Hello, readers! Welcome to another #5OnMyTBR update. The rule is relatively simple. I just have to pick five books from my to-be-read pile that fit the week’s theme.

This week’s theme: Cozy

While the weekly prompts for 5 on my TBR have resumed, I have instead decided to pursue what I have already started in the past three weeks, which was to feature works of American literature. But American literature, on its own, is vast. As such, I have divided it into parts. I already featured works of Asian American writers, Native American writers, and African American writers. For this week, I will be featuring the works of Hispanic American writers. The influences of Hispanic and Latin culture on contemporary America are ubiquitous and they have also trickled into American literature. The recent years saw the remarkable rise of American writers with Hispanic and Latin heritages. Many have become prominent and highly-heralded writers, even winning prestigious literary awards such as the Pulitzer Prize. While I have read my fair share of their works, I know that I have barely scratched the surface. Without more ado, here are works of Hispanic American literature I can’t wait to immerse myself in. Happy Monday and happy reading!

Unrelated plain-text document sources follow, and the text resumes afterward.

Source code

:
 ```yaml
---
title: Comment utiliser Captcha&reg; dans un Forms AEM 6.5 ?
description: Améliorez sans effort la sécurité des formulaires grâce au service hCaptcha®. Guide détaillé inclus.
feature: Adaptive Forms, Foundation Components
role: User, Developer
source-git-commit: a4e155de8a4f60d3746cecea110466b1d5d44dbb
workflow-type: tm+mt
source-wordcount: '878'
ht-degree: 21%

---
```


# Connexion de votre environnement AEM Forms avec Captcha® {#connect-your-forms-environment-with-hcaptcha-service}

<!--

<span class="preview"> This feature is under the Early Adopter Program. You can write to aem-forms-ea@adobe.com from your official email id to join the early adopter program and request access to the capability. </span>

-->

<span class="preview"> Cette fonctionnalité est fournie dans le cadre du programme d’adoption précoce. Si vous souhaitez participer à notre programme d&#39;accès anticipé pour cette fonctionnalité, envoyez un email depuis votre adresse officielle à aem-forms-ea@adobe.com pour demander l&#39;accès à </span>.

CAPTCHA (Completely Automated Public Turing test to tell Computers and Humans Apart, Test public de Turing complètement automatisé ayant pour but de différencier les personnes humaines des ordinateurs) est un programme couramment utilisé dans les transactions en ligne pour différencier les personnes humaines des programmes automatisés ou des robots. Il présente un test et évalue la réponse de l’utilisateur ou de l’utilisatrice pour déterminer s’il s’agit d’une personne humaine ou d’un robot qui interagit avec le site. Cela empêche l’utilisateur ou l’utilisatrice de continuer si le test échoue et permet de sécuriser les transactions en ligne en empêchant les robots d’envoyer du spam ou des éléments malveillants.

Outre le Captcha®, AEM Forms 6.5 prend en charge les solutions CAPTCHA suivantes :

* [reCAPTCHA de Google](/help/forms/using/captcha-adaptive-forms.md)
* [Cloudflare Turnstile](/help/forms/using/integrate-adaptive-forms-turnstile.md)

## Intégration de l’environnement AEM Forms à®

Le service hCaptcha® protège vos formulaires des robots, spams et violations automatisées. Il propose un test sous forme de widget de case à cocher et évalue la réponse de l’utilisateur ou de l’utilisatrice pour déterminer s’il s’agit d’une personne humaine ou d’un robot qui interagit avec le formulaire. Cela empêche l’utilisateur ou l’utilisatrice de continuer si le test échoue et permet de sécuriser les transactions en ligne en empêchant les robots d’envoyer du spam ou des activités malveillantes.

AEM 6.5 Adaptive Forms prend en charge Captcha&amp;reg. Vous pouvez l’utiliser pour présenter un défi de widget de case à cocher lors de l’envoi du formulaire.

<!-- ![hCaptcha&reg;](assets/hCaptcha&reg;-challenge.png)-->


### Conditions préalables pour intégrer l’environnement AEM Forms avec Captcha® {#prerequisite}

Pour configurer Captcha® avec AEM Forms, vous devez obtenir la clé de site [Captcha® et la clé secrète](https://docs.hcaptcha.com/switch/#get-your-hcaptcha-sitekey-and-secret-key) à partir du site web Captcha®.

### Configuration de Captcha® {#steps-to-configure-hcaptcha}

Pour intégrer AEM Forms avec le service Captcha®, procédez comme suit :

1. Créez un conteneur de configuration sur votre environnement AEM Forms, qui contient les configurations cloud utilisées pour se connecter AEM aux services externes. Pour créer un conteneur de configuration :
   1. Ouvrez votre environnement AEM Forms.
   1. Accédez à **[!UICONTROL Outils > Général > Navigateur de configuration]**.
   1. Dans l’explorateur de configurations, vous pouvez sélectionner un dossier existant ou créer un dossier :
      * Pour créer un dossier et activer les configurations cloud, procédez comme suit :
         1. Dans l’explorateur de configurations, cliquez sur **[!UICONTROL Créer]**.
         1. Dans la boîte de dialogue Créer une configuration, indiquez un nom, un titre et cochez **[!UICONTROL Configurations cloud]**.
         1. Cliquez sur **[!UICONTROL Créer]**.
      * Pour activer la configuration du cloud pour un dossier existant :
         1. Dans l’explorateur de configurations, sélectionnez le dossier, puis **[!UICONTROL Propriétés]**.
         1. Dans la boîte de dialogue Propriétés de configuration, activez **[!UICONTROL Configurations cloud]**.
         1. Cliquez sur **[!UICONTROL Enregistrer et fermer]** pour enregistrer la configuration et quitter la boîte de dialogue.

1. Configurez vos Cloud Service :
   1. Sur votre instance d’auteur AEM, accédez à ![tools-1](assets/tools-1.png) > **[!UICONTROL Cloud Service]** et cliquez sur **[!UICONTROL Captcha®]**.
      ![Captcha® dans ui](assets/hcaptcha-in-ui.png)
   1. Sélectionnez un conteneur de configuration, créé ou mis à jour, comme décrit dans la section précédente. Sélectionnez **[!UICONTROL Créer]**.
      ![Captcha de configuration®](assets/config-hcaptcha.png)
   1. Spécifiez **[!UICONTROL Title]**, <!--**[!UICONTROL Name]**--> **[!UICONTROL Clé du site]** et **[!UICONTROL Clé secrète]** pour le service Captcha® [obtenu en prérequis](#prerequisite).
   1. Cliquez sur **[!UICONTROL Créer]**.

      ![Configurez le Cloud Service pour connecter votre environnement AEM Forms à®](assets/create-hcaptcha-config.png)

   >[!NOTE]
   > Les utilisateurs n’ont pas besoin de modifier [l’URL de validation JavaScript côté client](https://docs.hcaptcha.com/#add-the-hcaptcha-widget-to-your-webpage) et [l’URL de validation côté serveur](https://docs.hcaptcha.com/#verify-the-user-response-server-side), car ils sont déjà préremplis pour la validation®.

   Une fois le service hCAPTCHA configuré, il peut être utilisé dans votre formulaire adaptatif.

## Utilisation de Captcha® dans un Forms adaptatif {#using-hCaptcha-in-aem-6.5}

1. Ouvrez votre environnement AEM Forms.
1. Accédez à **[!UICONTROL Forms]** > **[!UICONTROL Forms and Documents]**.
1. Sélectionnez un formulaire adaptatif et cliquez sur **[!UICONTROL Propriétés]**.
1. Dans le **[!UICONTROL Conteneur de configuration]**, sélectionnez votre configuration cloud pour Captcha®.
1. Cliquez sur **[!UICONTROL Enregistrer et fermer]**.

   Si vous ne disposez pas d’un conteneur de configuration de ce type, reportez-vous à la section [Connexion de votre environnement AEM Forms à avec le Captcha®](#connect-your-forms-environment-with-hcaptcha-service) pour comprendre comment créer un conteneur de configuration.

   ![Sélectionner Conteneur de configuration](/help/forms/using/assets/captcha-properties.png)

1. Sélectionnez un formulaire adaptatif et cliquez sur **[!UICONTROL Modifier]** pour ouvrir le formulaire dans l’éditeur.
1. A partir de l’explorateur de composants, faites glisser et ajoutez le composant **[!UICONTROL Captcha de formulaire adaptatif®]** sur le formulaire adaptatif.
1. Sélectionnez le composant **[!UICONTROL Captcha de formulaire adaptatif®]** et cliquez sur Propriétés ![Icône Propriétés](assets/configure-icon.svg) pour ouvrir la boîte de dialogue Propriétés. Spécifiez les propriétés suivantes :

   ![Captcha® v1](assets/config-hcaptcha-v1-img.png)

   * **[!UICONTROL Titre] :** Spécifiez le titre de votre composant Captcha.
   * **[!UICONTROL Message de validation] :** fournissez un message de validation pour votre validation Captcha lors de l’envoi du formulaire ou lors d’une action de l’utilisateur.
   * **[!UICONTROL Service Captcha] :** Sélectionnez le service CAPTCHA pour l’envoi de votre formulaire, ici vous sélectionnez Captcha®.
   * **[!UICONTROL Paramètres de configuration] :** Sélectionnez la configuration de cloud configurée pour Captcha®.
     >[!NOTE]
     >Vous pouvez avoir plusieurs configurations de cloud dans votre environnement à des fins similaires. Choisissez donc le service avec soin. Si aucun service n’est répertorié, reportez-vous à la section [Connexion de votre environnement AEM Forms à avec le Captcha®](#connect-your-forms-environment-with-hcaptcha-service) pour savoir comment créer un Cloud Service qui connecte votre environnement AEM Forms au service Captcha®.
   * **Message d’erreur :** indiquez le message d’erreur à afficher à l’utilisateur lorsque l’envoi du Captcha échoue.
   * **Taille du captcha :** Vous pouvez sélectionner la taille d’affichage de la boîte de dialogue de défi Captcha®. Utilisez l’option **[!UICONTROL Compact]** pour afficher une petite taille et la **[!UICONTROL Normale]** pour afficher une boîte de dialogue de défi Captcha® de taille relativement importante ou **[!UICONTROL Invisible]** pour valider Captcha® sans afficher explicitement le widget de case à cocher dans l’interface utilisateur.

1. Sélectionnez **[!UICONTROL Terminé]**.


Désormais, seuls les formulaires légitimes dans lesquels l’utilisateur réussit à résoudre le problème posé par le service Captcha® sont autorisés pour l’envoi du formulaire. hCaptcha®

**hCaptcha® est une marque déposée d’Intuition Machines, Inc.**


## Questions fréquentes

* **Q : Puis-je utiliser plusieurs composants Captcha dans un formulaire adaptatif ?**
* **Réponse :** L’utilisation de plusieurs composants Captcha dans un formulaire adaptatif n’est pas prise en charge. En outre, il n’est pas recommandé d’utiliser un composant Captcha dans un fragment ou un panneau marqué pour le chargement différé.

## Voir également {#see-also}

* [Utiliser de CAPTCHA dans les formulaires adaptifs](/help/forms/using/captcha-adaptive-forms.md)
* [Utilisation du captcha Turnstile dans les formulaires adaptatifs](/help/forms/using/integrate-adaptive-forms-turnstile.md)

5OnMyTBR is a bookish meme hosted by E. @ Local Bee Hunter’s Nook where you chose five books from your to-be-read pile that fit that week’s theme. If you’d like more info, head over to the announcement post!


Title: The Mambo Kings Play Songs of Love
Author: Oscar Hijuelos
Publisher: Perennial Classics
Publishing Date: 2000
No. of Pages: 448

Synopsis: It’s 1949. It’s the era of the mambo, and two young Cuban musicians make their way up from Havana to the grand stage of New York. The Castillo brothers, workers by day, become by night stars of the dance halls, where their orchestra plays the lush, sensuous, pulsing music that earns them the title of the Mambo Kings. This is their moment of young – a golden time that thirty years later will be remembered with nostalgia and deep affection. In The Mambo Kings Play Songs of Love, Oscar Hijuelos has created a rich and enthralling novel about passion and loss, memory and desire.

Title: Neruda on the Park
Author: Cleyvis Natera
Publisher: Ballantine Books
Publishing Date: 2022
No. of Pages: 319

Synopsis: The Guerreros have lived in Nothar Park, a predominantly Dominican part of New York City, for twenty years. When demolition begins on a neighboring tenement, Eusebia, an elder of the community, takes matters into her own hands by devising an increasingly dangerous series of schemes to stop construction of the luxury condos. Meanwhile, Eusebia’s daughter, Luz, a rising associate at a top Manhattan law firm who strives to live the bougie lifestyle her parents worked hard to give her, becomes distracted by a sweltering romance with the handsome white developer at the company her mother so vehemently opposes.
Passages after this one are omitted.